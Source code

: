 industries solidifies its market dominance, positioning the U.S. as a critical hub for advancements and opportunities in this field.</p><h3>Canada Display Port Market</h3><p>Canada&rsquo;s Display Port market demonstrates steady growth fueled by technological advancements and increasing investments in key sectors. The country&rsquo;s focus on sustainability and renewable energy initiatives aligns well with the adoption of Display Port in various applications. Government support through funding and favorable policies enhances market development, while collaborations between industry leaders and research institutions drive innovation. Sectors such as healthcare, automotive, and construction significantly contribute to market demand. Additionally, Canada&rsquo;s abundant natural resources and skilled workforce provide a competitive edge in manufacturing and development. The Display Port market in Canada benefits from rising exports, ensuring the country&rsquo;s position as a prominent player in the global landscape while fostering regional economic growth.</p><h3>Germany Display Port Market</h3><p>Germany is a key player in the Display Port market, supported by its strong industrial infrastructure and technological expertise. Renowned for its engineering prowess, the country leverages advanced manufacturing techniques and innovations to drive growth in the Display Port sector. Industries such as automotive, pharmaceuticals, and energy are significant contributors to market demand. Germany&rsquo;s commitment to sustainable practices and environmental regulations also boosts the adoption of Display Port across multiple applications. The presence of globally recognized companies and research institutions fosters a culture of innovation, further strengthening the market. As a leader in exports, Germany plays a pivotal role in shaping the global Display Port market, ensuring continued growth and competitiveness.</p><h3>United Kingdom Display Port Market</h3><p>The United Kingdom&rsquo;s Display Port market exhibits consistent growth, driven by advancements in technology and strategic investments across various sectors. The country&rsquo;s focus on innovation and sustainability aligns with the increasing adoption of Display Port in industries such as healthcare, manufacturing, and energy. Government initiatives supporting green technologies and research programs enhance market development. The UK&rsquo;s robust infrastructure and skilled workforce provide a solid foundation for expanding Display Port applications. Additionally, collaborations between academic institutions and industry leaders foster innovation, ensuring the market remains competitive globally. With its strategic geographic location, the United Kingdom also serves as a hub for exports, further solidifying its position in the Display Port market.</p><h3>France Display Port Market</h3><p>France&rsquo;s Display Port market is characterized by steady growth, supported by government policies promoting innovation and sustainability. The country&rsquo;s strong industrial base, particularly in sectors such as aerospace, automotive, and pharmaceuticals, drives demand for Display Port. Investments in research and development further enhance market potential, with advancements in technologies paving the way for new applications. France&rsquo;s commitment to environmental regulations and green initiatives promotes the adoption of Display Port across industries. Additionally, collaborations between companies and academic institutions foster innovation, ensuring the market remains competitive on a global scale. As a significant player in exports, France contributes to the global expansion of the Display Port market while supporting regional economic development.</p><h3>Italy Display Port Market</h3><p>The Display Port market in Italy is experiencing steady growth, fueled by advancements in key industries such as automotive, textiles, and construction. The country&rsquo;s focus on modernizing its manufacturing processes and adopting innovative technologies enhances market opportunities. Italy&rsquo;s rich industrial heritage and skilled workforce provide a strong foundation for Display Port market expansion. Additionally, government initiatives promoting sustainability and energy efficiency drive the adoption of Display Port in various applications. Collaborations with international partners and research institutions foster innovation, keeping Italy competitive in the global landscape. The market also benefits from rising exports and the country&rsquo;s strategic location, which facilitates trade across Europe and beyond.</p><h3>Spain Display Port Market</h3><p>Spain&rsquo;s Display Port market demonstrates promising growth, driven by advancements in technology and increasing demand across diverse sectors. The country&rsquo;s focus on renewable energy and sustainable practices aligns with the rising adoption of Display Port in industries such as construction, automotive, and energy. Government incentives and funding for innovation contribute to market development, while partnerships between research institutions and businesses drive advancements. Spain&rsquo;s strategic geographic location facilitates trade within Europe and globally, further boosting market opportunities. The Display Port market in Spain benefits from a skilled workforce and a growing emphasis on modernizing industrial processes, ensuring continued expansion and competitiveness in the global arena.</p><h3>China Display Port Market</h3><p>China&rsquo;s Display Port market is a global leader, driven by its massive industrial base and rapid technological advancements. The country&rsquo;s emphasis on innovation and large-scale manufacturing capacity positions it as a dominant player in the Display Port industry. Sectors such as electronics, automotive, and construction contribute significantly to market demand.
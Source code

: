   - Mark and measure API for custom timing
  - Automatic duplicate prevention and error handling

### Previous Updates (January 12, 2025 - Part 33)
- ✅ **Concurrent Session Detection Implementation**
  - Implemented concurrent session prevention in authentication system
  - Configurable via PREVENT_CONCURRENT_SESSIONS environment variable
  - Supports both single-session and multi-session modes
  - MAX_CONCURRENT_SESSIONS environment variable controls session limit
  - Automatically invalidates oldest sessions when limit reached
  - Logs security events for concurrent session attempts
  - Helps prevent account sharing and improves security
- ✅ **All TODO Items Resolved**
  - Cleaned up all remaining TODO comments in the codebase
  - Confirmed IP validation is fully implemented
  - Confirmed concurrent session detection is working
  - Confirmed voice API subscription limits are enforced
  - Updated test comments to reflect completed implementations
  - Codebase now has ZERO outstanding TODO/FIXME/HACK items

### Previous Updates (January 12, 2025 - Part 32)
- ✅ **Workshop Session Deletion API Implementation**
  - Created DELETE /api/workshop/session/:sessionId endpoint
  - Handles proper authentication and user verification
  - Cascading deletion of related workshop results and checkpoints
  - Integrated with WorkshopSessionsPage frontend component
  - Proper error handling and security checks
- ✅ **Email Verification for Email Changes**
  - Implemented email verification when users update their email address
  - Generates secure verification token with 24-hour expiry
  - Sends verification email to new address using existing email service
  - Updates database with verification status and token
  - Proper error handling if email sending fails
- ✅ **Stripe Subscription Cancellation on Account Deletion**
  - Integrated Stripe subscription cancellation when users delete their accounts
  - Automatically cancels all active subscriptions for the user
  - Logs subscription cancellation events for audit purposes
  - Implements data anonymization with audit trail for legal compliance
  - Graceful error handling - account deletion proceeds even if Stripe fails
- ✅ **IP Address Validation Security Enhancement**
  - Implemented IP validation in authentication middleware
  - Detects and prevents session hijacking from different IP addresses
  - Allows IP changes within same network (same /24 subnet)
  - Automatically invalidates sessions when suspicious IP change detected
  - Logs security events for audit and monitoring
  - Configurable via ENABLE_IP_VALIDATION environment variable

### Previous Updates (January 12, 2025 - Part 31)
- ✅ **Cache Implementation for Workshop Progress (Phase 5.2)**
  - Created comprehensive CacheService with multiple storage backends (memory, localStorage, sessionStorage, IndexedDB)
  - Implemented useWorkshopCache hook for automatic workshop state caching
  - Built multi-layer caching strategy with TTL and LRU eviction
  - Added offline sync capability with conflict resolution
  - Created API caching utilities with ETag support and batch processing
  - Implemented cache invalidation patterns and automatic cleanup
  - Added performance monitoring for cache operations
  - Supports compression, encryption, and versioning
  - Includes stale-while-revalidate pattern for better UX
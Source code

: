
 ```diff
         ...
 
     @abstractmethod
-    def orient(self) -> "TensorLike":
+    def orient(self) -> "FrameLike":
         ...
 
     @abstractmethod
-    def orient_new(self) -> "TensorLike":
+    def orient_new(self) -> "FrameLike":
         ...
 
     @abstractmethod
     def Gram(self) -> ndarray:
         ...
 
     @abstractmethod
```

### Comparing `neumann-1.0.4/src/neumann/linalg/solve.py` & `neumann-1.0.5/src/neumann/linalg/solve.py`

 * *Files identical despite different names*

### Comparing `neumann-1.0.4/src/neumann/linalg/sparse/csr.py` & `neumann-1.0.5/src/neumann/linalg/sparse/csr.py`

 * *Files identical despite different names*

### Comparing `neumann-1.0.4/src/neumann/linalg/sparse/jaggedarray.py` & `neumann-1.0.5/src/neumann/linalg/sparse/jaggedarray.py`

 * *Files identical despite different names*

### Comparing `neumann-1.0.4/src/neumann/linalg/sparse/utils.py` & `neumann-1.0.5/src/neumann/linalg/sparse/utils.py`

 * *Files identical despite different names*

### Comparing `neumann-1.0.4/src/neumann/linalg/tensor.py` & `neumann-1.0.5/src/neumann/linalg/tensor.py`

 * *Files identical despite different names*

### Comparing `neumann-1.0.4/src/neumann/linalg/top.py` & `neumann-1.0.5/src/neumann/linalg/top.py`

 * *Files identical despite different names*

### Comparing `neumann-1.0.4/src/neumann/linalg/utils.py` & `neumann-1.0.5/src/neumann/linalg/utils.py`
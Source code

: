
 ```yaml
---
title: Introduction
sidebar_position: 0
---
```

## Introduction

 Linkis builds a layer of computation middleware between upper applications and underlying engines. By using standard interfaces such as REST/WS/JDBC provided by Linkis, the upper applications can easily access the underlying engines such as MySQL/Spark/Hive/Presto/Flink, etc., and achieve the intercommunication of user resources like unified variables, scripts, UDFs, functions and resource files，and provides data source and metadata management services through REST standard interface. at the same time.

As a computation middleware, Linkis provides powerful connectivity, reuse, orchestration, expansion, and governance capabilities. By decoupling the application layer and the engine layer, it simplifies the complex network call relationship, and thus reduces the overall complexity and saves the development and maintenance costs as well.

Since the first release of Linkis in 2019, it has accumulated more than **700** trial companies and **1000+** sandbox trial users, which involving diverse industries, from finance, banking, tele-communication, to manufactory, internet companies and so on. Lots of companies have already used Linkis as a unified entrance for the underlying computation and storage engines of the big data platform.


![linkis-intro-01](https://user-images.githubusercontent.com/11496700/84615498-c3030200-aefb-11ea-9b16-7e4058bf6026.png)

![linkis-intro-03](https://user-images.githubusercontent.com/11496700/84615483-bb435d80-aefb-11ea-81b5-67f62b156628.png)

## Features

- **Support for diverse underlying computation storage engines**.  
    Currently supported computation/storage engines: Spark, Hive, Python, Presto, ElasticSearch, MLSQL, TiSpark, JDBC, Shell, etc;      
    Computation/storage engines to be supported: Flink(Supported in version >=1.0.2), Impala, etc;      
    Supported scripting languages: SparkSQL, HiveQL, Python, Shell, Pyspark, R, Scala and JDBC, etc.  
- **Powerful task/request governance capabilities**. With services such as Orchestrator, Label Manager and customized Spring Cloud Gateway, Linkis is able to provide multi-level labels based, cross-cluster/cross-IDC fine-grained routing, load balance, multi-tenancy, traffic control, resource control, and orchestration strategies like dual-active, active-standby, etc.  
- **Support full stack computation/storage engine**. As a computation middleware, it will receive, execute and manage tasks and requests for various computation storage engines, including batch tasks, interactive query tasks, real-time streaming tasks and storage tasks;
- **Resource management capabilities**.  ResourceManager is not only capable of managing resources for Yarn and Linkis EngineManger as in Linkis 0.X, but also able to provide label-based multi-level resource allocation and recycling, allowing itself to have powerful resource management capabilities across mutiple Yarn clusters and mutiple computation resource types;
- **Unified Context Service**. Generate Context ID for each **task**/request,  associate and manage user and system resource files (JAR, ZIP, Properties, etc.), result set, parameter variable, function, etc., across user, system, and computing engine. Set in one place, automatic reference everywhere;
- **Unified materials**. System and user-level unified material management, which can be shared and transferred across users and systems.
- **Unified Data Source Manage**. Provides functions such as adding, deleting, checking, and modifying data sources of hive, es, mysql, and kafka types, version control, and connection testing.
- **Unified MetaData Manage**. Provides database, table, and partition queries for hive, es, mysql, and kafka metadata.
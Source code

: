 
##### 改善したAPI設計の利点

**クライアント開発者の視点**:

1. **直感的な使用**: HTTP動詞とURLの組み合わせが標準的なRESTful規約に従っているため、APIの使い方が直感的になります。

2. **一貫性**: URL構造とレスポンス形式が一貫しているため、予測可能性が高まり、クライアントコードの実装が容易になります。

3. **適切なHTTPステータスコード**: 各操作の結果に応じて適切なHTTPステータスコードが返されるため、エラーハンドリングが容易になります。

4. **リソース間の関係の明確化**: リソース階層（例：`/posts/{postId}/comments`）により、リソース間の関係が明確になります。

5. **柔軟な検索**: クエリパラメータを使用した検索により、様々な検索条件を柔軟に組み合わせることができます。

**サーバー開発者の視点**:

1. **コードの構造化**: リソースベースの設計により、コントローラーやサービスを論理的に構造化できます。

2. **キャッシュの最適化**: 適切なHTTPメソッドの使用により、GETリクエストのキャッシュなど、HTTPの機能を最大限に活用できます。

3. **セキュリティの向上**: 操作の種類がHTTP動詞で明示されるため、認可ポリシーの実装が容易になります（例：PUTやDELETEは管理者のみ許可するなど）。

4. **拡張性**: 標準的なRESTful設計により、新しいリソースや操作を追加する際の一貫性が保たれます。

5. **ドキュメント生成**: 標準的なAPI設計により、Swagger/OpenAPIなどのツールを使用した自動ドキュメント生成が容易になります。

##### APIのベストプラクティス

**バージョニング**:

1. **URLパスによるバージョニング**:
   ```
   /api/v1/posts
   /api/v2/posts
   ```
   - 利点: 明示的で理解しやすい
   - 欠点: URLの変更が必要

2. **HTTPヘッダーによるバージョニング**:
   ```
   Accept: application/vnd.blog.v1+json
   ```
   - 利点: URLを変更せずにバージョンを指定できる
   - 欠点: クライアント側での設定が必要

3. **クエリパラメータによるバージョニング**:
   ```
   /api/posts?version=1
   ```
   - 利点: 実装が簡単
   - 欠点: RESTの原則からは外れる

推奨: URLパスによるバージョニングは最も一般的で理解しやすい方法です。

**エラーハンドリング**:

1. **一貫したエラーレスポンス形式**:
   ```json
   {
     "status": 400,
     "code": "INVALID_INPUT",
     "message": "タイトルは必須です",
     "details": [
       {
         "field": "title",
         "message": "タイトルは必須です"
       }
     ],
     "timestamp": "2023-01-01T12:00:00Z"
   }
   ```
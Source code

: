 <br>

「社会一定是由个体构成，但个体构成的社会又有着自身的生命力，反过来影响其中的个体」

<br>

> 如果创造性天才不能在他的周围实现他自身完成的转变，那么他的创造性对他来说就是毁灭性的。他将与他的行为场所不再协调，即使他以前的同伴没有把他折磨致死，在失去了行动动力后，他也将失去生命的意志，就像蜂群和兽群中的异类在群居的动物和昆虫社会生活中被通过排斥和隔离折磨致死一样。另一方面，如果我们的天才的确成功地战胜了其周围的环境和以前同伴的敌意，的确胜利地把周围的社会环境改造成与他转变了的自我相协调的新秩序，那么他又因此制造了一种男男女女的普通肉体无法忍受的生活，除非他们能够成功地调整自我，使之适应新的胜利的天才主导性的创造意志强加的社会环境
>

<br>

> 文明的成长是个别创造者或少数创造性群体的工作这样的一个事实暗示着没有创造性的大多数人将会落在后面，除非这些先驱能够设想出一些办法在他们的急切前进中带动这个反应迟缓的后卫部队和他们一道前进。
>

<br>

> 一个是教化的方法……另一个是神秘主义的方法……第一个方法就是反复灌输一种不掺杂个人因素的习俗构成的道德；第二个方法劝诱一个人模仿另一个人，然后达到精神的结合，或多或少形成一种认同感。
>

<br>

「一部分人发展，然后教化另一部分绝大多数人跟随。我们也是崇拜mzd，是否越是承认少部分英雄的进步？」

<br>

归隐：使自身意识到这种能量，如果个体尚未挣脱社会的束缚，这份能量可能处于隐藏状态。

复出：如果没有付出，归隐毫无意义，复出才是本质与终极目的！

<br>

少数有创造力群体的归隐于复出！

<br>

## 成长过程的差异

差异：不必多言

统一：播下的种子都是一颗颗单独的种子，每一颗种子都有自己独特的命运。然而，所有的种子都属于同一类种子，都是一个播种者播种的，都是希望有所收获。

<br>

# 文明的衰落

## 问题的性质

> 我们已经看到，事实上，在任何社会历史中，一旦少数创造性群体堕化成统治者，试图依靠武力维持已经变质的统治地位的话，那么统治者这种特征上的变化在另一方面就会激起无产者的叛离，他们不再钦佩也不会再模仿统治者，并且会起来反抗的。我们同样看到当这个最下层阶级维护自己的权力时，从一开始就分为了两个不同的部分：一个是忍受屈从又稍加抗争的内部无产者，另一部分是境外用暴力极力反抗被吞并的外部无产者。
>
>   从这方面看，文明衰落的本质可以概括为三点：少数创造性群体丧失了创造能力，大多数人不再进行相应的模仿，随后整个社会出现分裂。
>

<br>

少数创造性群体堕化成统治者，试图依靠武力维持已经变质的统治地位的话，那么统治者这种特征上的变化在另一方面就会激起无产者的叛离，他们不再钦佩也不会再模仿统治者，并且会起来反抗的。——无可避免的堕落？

☆ ☆ ☆ ☆ ☆

• [Assignment]
State the number of lines in the data that contain the word "metadata", offering no other text.

• [The answer]
2